- _THE TASK_
Would you copy the full listing that follows without changing a thing?

- _PROVIDED MATERIAL_
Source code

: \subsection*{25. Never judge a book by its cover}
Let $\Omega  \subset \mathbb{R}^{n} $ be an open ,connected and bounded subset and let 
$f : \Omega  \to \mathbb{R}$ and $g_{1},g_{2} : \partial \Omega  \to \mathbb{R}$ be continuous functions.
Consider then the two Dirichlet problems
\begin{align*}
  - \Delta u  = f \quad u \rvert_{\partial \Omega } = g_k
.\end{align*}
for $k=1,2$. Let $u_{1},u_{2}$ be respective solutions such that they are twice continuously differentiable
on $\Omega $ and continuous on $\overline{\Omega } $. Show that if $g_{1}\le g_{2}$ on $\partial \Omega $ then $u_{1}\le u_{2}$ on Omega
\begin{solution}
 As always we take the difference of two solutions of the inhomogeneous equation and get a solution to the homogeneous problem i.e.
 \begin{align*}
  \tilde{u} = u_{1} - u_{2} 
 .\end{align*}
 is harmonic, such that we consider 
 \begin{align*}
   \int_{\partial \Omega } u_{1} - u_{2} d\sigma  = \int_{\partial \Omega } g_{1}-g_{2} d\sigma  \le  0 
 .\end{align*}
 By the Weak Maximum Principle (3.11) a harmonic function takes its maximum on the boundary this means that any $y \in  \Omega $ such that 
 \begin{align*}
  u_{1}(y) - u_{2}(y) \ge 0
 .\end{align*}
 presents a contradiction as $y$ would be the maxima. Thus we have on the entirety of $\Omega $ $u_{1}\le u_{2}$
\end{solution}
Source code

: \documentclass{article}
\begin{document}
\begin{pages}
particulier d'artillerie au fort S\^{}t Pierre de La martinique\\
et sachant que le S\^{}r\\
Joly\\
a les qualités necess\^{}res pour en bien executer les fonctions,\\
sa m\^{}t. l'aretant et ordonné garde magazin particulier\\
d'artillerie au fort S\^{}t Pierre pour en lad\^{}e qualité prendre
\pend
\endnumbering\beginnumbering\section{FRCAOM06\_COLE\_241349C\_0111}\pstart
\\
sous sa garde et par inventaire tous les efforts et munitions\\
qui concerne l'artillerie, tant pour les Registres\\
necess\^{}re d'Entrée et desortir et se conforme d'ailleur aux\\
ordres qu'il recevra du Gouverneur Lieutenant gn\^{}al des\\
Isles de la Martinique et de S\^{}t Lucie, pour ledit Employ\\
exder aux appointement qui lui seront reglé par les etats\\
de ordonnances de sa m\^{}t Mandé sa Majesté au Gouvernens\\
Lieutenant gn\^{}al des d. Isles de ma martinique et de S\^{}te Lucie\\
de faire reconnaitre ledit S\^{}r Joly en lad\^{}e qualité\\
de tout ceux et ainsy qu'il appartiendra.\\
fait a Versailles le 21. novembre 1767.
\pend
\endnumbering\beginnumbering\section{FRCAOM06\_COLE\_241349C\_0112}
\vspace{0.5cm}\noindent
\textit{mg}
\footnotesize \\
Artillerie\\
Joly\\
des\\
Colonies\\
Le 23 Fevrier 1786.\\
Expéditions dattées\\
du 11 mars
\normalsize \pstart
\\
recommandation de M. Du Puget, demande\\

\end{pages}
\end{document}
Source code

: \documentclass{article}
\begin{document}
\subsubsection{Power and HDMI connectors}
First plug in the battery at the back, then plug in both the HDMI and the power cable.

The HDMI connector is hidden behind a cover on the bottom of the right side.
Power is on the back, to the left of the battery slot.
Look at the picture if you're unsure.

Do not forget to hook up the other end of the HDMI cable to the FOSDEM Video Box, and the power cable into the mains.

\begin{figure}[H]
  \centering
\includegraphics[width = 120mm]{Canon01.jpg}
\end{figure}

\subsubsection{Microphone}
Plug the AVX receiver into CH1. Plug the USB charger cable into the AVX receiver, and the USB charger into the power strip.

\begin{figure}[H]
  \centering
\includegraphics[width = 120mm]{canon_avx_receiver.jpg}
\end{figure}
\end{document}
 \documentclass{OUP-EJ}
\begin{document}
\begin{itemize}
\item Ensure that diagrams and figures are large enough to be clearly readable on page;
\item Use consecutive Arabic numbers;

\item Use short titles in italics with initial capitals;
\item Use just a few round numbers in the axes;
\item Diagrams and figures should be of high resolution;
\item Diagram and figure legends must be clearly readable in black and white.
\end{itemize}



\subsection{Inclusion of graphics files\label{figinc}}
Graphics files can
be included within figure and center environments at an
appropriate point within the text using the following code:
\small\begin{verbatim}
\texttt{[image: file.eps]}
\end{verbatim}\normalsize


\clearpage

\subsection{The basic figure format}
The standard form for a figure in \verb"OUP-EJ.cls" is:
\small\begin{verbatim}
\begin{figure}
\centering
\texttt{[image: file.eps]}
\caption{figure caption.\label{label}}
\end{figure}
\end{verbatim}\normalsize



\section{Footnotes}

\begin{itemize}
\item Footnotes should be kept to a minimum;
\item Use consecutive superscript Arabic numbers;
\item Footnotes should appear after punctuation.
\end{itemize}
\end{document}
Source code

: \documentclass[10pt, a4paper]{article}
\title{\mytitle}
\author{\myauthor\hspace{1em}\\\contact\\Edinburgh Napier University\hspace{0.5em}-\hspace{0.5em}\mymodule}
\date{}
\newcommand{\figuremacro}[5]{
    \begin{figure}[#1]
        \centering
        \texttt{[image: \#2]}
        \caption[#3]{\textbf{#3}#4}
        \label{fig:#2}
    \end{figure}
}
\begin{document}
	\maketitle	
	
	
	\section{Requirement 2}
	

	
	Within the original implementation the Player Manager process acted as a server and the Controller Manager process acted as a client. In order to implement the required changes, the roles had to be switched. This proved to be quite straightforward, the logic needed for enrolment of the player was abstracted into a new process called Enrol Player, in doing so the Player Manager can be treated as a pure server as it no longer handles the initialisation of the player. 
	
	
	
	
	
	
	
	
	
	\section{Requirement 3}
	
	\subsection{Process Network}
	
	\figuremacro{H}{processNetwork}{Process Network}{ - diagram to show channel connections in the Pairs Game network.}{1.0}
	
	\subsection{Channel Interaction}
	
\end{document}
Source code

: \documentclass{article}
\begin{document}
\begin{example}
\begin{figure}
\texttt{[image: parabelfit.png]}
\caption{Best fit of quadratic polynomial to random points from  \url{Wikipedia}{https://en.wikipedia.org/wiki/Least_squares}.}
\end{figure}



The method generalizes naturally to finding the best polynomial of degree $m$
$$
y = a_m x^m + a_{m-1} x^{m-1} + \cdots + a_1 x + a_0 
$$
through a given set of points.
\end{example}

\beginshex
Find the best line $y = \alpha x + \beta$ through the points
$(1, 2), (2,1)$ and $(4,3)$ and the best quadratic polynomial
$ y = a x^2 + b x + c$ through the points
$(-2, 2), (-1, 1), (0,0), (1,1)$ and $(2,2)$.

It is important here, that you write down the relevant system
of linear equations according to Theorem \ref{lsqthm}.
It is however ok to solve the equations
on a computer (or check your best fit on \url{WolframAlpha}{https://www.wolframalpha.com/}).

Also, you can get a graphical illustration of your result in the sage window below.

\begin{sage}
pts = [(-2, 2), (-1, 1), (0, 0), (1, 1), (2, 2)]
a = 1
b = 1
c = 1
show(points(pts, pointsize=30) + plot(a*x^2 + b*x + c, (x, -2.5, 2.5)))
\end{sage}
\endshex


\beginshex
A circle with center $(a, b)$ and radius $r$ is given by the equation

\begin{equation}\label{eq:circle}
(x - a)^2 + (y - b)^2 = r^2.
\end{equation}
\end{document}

- _WRITTEN SOLUTION_
Source code

: \subsection*{25. Never judge a book by its cover}
Let $\Omega  \subset \mathbb{R}^{n} $ be an open ,connected and bounded subset and let 
$f : \Omega  \to \mathbb{R}$ and $g_{1},g_{2} : \partial \Omega  \to \mathbb{R}$ be continuous functions.
Consider then the two Dirichlet problems
\begin{align*}
  - \Delta u  = f \quad u \rvert_{\partial \Omega } = g_k
.\end{align*}
for $k=1,2$. Let $u_{1},u_{2}$ be respective solutions such that they are twice continuously differentiable
on $\Omega $ and continuous on $\overline{\Omega } $. Show that if $g_{1}\le g_{2}$ on $\partial \Omega $ then $u_{1}\le u_{2}$ on Omega
\begin{solution}
 As always we take the difference of two solutions of the inhomogeneous equation and get a solution to the homogeneous problem i.e.
 \begin{align*}
  \tilde{u} = u_{1} - u_{2} 
 .\end{align*}
 is harmonic, such that we consider 
 \begin{align*}
   \int_{\partial \Omega } u_{1} - u_{2} d\sigma  = \int_{\partial \Omega } g_{1}-g_{2} d\sigma  \le  0 
 .\end{align*}
 By the Weak Maximum Principle (3.11) a harmonic function takes its maximum on the boundary this means that any $y \in  \Omega $ such that 
 \begin{align*}
  u_{1}(y) - u_{2}(y) \ge 0
 .\end{align*}
 presents a contradiction as $y$ would be the maxima. Thus we have on the entirety of $\Omega $ $u_{1}\le u_{2}$
\end{solution}
Source code

: \documentclass{article}
\begin{document}
\begin{pages}
particulier d'artillerie au fort S\^{}t Pierre de La martinique\\
et sachant que le S\^{}r\\
Joly\\
a les qualités necess\^{}res pour en bien executer les fonctions,\\
sa m\^{}t. l'aretant et ordonné garde magazin particulier\\
d'artillerie au fort S\^{}t Pierre pour en lad\^{}e qualité prendre
\pend
\endnumbering\beginnumbering\section{FRCAOM06\_COLE\_241349C\_0111}\pstart
\\
sous sa garde et par inventaire tous les efforts et munitions\\
qui concerne l'artillerie, tant pour les Registres\\
necess\^{}re d'Entrée et desortir et se conforme d'ailleur aux\\
ordres qu'il recevra du Gouverneur Lieutenant gn\^{}al des\\
Isles de la Martinique et de S\^{}t Lucie, pour ledit Employ\\
exder aux appointement qui lui seront reglé par les etats\\
de ordonnances de sa m\^{}t Mandé sa Majesté au Gouvernens\\
Lieutenant gn\^{}al des d. Isles de ma martinique et de S\^{}te Lucie\\
de faire reconnaitre ledit S\^{}r Joly en lad\^{}e qualité\\
de tout ceux et ainsy qu'il appartiendra.\\
fait a Versailles le 21. novembre 1767.
\pend
\endnumbering\beginnumbering\section{FRCAOM06\_COLE\_241349C\_0112}
\vspace{0.5cm}\noindent
\textit{mg}
\footnotesize \\
Artillerie\\
Joly\\
des\\
Colonies\\
Le 23 Fevrier 1786.\\
Expéditions dattées\\
du 11 mars
\normalsize \pstart
\\
recommandation de M. Du Puget, demande\\

\end{pages}
\end{document}
Source code

: \documentclass{article}
\begin{document}
\subsubsection{Power and HDMI connectors}
First plug in the battery at the back, then plug in both the HDMI and the power cable.

The HDMI connector is hidden behind a cover on the bottom of the right side.
Power is on the back, to the left of the battery slot.
Look at the picture if you're unsure.

Do not forget to hook up the other end of the HDMI cable to the FOSDEM Video Box, and the power cable into the mains.

\begin{figure}[H]
  \centering
\includegraphics[width = 120mm]{Canon01.jpg}
\end{figure}

\subsubsection{Microphone}
Plug the AVX receiver into CH1. Plug the USB charger cable into the AVX receiver, and the USB charger into the power strip.

\begin{figure}[H]
  \centering
\includegraphics[width = 120mm]{canon_avx_receiver.jpg}
\end{figure}
\end{document}
 \documentclass{OUP-EJ}
\begin{document}
\begin{itemize}
\item Ensure that diagrams and figures are large enough to be clearly readable on page;
\item Use consecutive Arabic numbers;

\item Use short titles in italics with initial capitals;
\item Use just a few round numbers in the axes;
\item Diagrams and figures should be of high resolution;
\item Diagram and figure legends must be clearly readable in black and white.
\end{itemize}



\subsection{Inclusion of graphics files\label{figinc}}
Graphics files can
be included within figure and center environments at an
appropriate point within the text using the following code:
\small\begin{verbatim}
\texttt{[image: file.eps]}
\end{verbatim}\normalsize


\clearpage

\subsection{The basic figure format}
The standard form for a figure in \verb"OUP-EJ.cls" is:
\small\begin{verbatim}
\begin{figure}
\centering
\texttt{[image: file.eps]}
\caption{figure caption.\label{label}}
\end{figure}
\end{verbatim}\normalsize



\section{Footnotes}

\begin{itemize}
\item Footnotes should be kept to a minimum;
\item Use consecutive superscript Arabic numbers;
\item Footnotes should appear after punctuation.
\end{itemize}
\end{document}
Source code

: \documentclass[10pt, a4paper]{article}
\title{\mytitle}
\author{\myauthor\hspace{1em}\\\contact\\Edinburgh Napier University\hspace{0.5em}-\hspace{0.5em}\mymodule}
\date{}
\newcommand{\figuremacro}[5]{
    \begin{figure}[#1]
        \centering
        \texttt{[image: \#2]}
        \caption[#3]{\textbf{#3}#4}
        \label{fig:#2}
    \end{figure}
}
\begin{document}
	\maketitle	
	
	
	\section{Requirement 2}
	

	
	Within the original implementation the Player Manager process acted as a server and the Controller Manager process acted as a client. In order to implement the required changes, the roles had to be switched. This proved to be quite straightforward, the logic needed for enrolment of the player was abstracted into a new process called Enrol Player, in doing so the Player Manager can be treated as a pure server as it no longer handles the initialisation of the player. 
	
	
	
	
	
	
	
	
	
	\section{Requirement 3}
	
	\subsection{Process Network}
	
	\figuremacro{H}{processNetwork}{Process Network}{ - diagram to show channel connections in the Pairs Game network.}{1.0}
	
	\subsection{Channel Interaction}
	
\end{document}
Source code

: \documentclass{article}
\begin{document}
\begin{example}
\begin{figure}
\texttt{[image: parabelfit.png]}
\caption{Best fit of quadratic polynomial to random points from  \url{Wikipedia}{https://en.wikipedia.org/wiki/Least_squares}.}
\end{figure}



The method generalizes naturally to finding the best polynomial of degree $m$
$$
y = a_m x^m + a_{m-1} x^{m-1} + \cdots + a_1 x + a_0 
$$
through a given set of points.
\end{example}

\beginshex
Find the best line $y = \alpha x + \beta$ through the points
$(1, 2), (2,1)$ and $(4,3)$ and the best quadratic polynomial
$ y = a x^2 + b x + c$ through the points
$(-2, 2), (-1, 1), (0,0), (1,1)$ and $(2,2)$.

It is important here, that you write down the relevant system
of linear equations according to Theorem \ref{lsqthm}.
It is however ok to solve the equations
on a computer (or check your best fit on \url{WolframAlpha}{https://www.wolframalpha.com/}).

Also, you can get a graphical illustration of your result in the sage window below.

\begin{sage}
pts = [(-2, 2), (-1, 1), (0, 0), (1, 1), (2, 2)]
a = 1
b = 1
c = 1
show(points(pts, pointsize=30) + plot(a*x^2 + b*x + c, (x, -2.5, 2.5)))
\end{sage}
\endshex


\beginshex
A circle with center $(a, b)$ and radius $r$ is given by the equation

\begin{equation}\label{eq:circle}
(x - a)^2 + (y - b)^2 = r^2.
\end{equation}
\end{document}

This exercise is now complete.